SADC’s most prominent military intervention occurred in 1998 in Lesotho. Following a disputed election and political violence, South Africa and Botswana, acting under SADC authority, launched Operation Boleas to restore order and facilitate new elections. While the intervention achieved its immediate objectives, it was criticised for limited consultation with other SADC members and for being perceived as South African dominance rather than genuine collective action. This episode highlighted both the potential and the sensitivities of SADC leadership in security matters.

A more sustained and complex engagement has been SADC’s involvement in the Democratic Republic of Congo (DRC). Since 2013, SADC has supported the Force Intervention Brigade (FIB) within the UN Stabilization Mission in the DRC (MONUSCO). Comprising troops from South Africa, Tanzania, and Malawi, the FIB was mandated to conduct offensive operations against armed groups. South African leadership was instrumental in pushing for the creation of the FIB, reflecting Pretoria’s strategic interest in stabilising the Great Lakes region. The intervention has had mixed results: it helped degrade some armed groups but has struggled with the sheer complexity of conflict dynamics, resource constraints, and the challenge of addressing root causes such as governance failures and illicit resource exploitation.

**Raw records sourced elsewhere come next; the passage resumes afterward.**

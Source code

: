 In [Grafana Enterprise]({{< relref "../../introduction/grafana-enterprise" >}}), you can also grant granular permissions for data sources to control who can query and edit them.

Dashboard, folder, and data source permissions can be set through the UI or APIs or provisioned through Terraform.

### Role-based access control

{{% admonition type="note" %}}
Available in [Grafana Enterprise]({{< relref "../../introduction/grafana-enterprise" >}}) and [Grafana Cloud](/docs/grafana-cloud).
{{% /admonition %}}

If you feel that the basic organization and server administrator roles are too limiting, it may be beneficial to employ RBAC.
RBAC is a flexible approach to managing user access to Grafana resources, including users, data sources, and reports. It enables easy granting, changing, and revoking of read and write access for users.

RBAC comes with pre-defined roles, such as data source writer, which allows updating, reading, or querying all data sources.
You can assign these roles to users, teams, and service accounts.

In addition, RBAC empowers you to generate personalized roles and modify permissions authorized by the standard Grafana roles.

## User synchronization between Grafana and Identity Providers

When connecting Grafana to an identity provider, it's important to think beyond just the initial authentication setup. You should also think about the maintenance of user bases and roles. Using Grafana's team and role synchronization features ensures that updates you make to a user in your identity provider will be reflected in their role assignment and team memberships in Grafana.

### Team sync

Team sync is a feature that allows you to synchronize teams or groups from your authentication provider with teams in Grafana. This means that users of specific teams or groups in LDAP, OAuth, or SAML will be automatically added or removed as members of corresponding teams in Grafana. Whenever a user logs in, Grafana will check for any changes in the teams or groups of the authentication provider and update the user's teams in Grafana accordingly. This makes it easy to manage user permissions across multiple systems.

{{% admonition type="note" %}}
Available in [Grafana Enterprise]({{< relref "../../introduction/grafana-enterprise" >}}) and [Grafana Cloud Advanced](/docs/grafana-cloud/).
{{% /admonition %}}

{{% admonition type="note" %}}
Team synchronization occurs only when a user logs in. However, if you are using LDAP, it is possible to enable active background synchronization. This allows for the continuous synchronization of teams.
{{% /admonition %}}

More recently, in 2021, SADC deployed the SADC Mission in Mozambique (SAMIM) to address the escalating insurgency in Cabo Delgado province. The mission, led by South African forces with contributions from several member states, aimed to support the Mozambican government in restoring security and protecting civilians. Leadership from South Africa, Botswana, and Tanzania was critical in mobilising rapid deployment. While SAMIM has contributed to the degradation of insurgent capabilities and the protection of key economic installations, challenges remain, including coordination with Rwandan forces operating in the same theatre and the need for a stronger focus on addressing underlying socio-economic grievances.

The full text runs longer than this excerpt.